Galvanic Games’ booth at last year’s Penny Arcade Expo was one of the largest at the show, made to promote its then-upcoming dungeon crawler Wizard With a Gun. (GeekWire Photo / Thomas Wilde)

Galvanic Games, the independent Seattle-based developer behind video games such as Some Distant Memory, Rapture Rejects, and last fall’s Wizard With a Gun, is closing its doors.

Studio head and founder Patrick Morgan announced the shutdown in a statement Friday.

“Despite the promising start of Wizard With a Gun, sales are not strong enough to sustain our studio,” Morgan wrote. “The last year has been particularly tough for games.”

Morgan continued: “While we had numerous encouraging conversations at [the DICE Summit] and [the Game Developers Conference], the process of signing new projects … takes longer than the runway we had left.”

Ten employees are expected to lose their jobs in the closure. Galvanic Games has put up a thread on LinkedIn to celebrate their contributions and help affected workers secure new jobs.

Morgan founded Galvanic Games in 2015. Wizard With a Gun might’ve been its highest-profile game to date, made through a collaboration with indie publisher Devolver Digital.

It also toured the indie circuit in 2019 with its story/exploration game Some Distant Memory, and collaborated with Seattle’s tinyBuild and the authors of the webcomic “Cyanide & Happiness” to create the now-defunct satirical battle royale Rapture Rejects.

Galvanic’s shutdown adds to a long list of layoffs that have plagued the video game industry for the last year and a half. More than 10,000 developers have lost their jobs since January, already topping the previous record cuts from all of last year.
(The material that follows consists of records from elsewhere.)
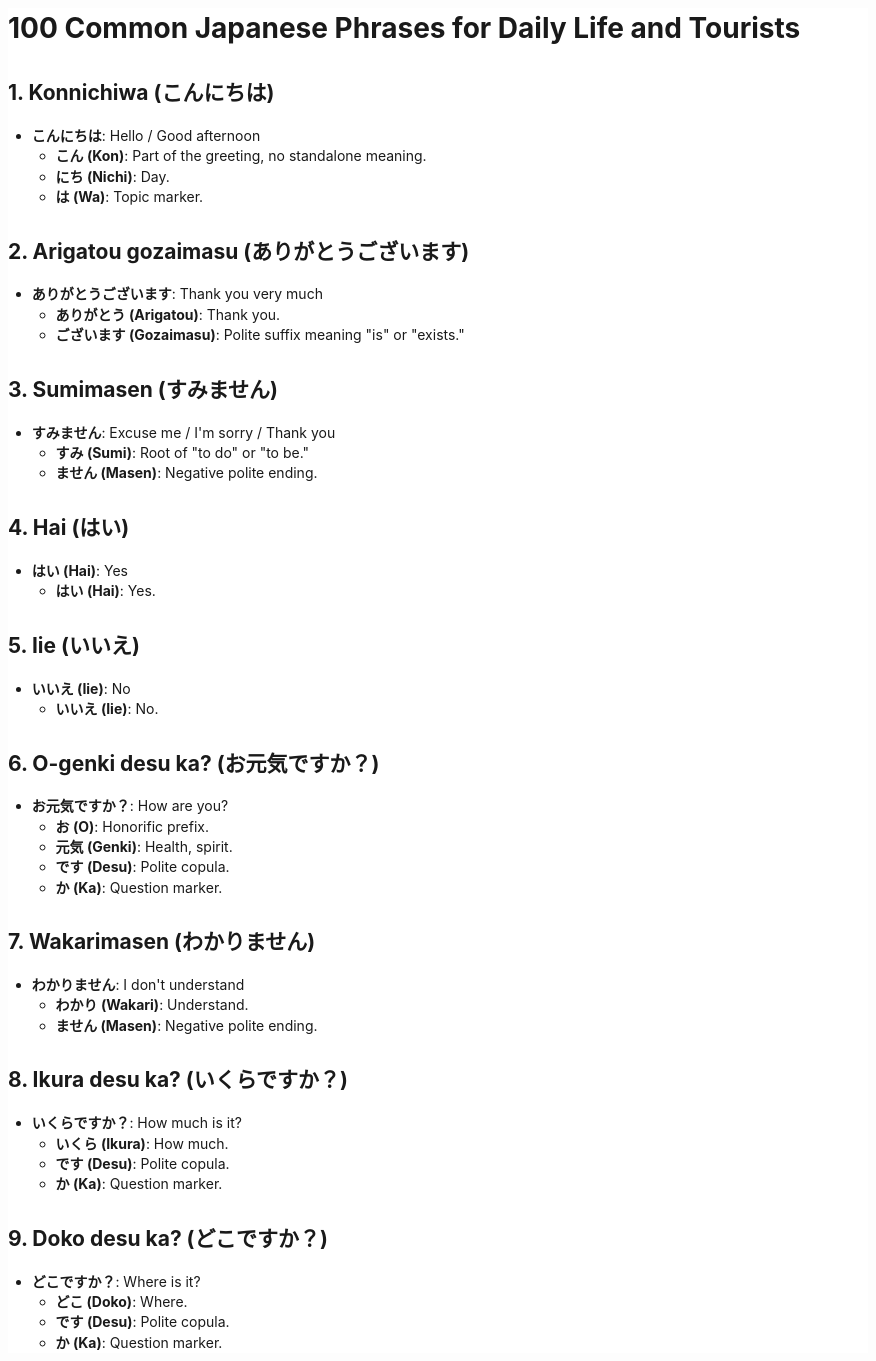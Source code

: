 # 100 Common Japanese Phrases for Daily Life and Tourists

## 1. Konnichiwa (こんにちは)
- **こんにちは**: Hello / Good afternoon
  - **こん (Kon)**: Part of the greeting, no standalone meaning.
  - **にち (Nichi)**: Day.
  - **は (Wa)**: Topic marker.

## 2. Arigatou gozaimasu (ありがとうございます)
- **ありがとうございます**: Thank you very much
  - **ありがとう (Arigatou)**: Thank you.
  - **ございます (Gozaimasu)**: Polite suffix meaning "is" or "exists."

## 3. Sumimasen (すみません)
- **すみません**: Excuse me / I'm sorry / Thank you
  - **すみ (Sumi)**: Root of "to do" or "to be."
  - **ません (Masen)**: Negative polite ending.

## 4. Hai (はい)
- **はい (Hai)**: Yes
  - **はい (Hai)**: Yes.

## 5. Iie (いいえ)
- **いいえ (Iie)**: No
  - **いいえ (Iie)**: No.

## 6. O-genki desu ka? (お元気ですか？)
- **お元気ですか？**: How are you?
  - **お (O)**: Honorific prefix.
  - **元気 (Genki)**: Health, spirit.
  - **です (Desu)**: Polite copula.
  - **か (Ka)**: Question marker.

## 7. Wakarimasen (わかりません)
- **わかりません**: I don't understand
  - **わかり (Wakari)**: Understand.
  - **ません (Masen)**: Negative polite ending.

## 8. Ikura desu ka? (いくらですか？)
- **いくらですか？**: How much is it?
  - **いくら (Ikura)**: How much.
  - **です (Desu)**: Polite copula.
  - **か (Ka)**: Question marker.

## 9. Doko desu ka? (どこですか？)
- **どこですか？**: Where is it?
  - **どこ (Doko)**: Where.
  - **です (Desu)**: Polite copula.
  - **か (Ka)**: Question marker.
The dismissals aren’t coming from any one source, but factors are theorized to include the rising costs of modern “AAA” game development; a dramatic slowdown in available VC investment; a delayed correction after the post-pandemic gaming boom of 2020-2021; a consistently busy release schedule, which may have saturated the market; and the long-term impacts of the industry’s gradual embrace of “games as a service.”